Monothérapie ou association d’inducteurs de rémission?

  • Au stade précoce de la maladie, certaines études randomisées contrôlées ont montré que l’instauration d’un traitement de fond par une association d’inducteurs de rémission est plus efficace qu’une monothérapie. Cependant, aucune étude n’a comparé l’effet d’un traitement immédiat par plusieurs inducteurs de rémission à celui d’un traitement initial par un seul inducteur de rémission complété éventuellement par d’autres inducteurs de rémission en fonction de l’évolution de la maladie. Par ailleurs, les données actuellement disponibles ne permettent pas de déterminer quelle est l’association d’inducteurs de rémission la plus efficace. Tenant compte de ces incertitudes et des effets indésirables des inducteurs de rémission, beaucoup de rhumatologues préfèrent encore entamer le traitement par un seul inducteur de rémission en association à des AINS et éventuellement à de faibles doses de corticostéroïdes.
  • Dans la polyarthrite rhumatoïde avancée, plusieurs études randomisées contrôlées ont montré que l’association de plusieurs inducteurs de rémission est plus efficace sur l’amélioration des symptômes qu’une monothérapie.

Références principales

  • Anonyme: Les traitements de fond de la polyarthrite rhumatoïde. La Revue Prescrire 2003; 23: 616-17
  • Wiersma TJ, Flikweert S, Van Den Bosch WJHM: Samenvatting van de standaard "Reumatoïde artritis" (eerste herziening) van het Nederlands Huisartsen Genootschap. Ned Tijdschr Geneeskd 2004; 148: 559-64
  • Olsen N, Stein MC: New drugs for rheumatoid arthritis N Engl J Med 2004; 350: 2167-79
  • O’Dell J: Therapeutic strategies for rheumatoid arthritis N Engl J Med 2004; 350: 2591-2602
  • Schnabel A: Disease-modifying antirheumatic drugs: enhancing efficacy by combination. The Lancet 2004; 363: 670-71

Noms de spécialités

Le tableau ci-dessous reprend pour les différents inducteurs de rémission discutés une estimation du prix pour un mois de traitement pour la posologie mentionnée en regard. Il va de soi que cette posologie n’est mentionnée qu’à titre indicatif. Les conditions de remboursement par l’INAMI des médicaments soumis au chapitre IV (accord du médecin conseil) sont reprises à la suite du tableau.
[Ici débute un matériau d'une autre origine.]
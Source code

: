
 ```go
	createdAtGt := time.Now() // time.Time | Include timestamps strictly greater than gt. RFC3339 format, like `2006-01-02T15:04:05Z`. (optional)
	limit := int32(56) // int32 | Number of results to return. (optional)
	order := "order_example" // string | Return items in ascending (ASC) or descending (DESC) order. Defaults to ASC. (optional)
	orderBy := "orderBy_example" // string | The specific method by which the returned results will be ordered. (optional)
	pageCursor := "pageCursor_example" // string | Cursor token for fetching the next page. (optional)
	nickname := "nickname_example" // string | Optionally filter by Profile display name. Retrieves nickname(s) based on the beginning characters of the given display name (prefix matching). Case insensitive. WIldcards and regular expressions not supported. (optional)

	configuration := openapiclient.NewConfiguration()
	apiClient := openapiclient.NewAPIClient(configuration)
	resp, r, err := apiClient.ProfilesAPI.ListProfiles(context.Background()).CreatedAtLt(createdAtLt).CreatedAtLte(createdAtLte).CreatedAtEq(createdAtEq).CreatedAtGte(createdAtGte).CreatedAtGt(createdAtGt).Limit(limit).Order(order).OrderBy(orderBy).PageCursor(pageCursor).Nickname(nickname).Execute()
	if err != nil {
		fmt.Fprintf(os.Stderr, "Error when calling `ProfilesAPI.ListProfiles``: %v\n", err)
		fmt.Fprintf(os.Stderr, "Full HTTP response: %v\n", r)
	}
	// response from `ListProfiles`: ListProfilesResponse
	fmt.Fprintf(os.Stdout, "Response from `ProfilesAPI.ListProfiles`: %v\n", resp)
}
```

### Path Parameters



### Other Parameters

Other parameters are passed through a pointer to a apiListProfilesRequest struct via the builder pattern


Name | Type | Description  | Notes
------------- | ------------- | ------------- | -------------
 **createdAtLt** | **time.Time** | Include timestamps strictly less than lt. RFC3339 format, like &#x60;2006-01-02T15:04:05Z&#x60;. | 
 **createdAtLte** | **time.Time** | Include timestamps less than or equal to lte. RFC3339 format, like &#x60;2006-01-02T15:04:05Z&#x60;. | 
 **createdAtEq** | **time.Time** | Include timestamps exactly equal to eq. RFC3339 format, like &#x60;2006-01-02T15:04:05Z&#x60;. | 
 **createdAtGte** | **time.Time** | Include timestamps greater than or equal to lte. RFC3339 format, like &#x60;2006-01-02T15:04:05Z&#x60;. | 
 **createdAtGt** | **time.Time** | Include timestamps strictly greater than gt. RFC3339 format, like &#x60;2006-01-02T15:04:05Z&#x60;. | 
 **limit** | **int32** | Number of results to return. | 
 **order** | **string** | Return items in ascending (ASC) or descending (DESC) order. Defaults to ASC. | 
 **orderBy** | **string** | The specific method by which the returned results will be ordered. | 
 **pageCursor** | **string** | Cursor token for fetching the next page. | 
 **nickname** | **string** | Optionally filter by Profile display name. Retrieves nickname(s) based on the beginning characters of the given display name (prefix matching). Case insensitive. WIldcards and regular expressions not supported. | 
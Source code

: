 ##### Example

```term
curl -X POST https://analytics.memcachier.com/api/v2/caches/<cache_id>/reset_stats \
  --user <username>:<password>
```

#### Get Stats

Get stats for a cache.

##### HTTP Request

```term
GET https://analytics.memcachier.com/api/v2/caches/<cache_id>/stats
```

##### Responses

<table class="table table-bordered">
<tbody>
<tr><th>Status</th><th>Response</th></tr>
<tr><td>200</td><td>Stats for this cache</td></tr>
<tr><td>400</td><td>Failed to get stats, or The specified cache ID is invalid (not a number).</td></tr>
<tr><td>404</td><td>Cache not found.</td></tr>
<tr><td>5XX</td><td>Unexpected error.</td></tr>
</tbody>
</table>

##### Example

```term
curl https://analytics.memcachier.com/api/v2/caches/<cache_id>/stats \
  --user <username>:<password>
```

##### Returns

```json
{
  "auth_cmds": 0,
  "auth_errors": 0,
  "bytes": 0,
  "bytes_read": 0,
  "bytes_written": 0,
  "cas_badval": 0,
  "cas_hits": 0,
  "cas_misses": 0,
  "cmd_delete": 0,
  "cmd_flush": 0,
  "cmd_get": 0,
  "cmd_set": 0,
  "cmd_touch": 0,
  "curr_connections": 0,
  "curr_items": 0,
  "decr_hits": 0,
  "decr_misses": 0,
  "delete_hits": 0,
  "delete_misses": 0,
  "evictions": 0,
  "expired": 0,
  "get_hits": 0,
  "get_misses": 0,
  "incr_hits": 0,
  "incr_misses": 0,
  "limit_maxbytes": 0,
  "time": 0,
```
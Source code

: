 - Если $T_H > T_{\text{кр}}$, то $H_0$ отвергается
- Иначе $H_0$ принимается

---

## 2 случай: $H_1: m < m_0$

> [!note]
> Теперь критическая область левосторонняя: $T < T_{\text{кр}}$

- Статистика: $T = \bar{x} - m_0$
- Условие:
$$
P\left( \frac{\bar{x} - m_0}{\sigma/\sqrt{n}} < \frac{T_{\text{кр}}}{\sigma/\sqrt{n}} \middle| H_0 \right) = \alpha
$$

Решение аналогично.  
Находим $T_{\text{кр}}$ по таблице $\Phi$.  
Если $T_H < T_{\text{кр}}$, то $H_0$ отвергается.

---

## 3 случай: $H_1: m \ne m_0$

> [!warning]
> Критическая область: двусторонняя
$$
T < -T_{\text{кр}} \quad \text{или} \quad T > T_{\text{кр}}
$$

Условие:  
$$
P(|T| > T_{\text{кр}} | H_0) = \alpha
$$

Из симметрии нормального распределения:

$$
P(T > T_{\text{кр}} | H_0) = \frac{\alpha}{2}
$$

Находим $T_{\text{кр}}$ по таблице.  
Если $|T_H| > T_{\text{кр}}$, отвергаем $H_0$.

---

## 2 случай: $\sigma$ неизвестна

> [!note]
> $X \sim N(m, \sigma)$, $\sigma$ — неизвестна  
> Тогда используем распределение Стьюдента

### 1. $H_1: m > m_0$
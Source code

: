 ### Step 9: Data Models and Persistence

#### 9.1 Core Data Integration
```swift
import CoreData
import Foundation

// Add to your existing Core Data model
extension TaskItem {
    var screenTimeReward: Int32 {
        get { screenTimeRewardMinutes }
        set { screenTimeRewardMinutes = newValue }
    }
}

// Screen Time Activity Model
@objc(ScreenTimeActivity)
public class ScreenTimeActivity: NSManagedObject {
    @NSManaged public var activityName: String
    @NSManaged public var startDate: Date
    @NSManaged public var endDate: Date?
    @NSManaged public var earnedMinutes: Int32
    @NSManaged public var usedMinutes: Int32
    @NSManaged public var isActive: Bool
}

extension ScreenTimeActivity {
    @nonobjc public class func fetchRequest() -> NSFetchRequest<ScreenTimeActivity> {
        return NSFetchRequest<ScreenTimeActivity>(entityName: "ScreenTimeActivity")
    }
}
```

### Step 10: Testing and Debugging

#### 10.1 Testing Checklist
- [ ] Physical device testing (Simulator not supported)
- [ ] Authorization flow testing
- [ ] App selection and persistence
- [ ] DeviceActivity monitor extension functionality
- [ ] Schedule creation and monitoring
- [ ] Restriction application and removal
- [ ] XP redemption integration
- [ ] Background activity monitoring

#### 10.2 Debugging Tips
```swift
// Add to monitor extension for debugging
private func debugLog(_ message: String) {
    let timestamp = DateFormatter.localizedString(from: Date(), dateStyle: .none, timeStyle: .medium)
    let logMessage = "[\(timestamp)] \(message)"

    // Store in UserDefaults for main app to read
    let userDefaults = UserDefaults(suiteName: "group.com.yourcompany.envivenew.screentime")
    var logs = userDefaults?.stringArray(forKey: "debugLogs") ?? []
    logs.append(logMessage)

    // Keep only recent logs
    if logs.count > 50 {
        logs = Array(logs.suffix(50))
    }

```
Principes actifs Noms de spécialités Posologie pour laquelle l’estimation de prix est donnée Estimation du prix pour un mois de traitement

Méthotrexaat

Ledertrexate®

10 mg/sem.

euro 2,50 (a)

Sulfasalazine

Salazopyrine®

2 g p.j.

euro 15,50 (b)

Hydroxychloroquine

Plaquenil®

200 mg p.j.

euro 4,50 (b)

Auranofine

Ridaura®

6 mg p.j.

euro 49,00 (b)

Léflunomide1

Arava®

10 mg p.j.

euro 54,00 (b!)

Infliximab2

Remicade®

100 mg 2 x/mois

euro 1.190 U.H.

Etanercept3

Enbrel®

25 mg 2 x/sem.

euro 1.190 (b!)

Adalimumab4

Humira®

40 mg 1 x/2 sem.

euro 1.180 (b!)


Conditions de remboursement

(consultées pour la dernière fois le 16 février 2005; pour plus de détails, voir www.inami.be , sélectionner "Médicaments et autres...", "Médicaments", "Spécialités pharmaceutiques", "Banque de données avec fonction de recherche").

  • 1Léflunomide: dans la polyarthrite rhumatoïde en cas de réponse insuffisante à la sulfasalazine ou au méthotrexate, en présence d’au moins 6 articulations douloureuses dont 4 articulations gonflées.
  • 2Infliximab: dans la polyarthrite rhumatoïde, en association au méthotrexate, en cas de réponse insuf-fisante à au moins deux inducteurs de rémission parmi lesquels le méthotrexate, en présence d’au moins 8 articulations atteintes, et en l’absence de tuberculose évolutive.
  • 3Etanercept: dans la polyarthrite rhumatoïde, en cas de réponse insuffisante à au moins deux inducteurs de rémission parmi lesquels le méthotrexate, en présence d’au moins huit articulations atteintes, et en l’absence de tuberculose évolutive.
  • 4Adalimumab: dans la polyarthrite rhumatoïde, en cas de réponse insuffisante à au moins deux inducteurs de rémission parmi lesquels le méthotrexate, en présence d’au moins huit articulations atteintes, et en l’absence de tuberculose évolutive.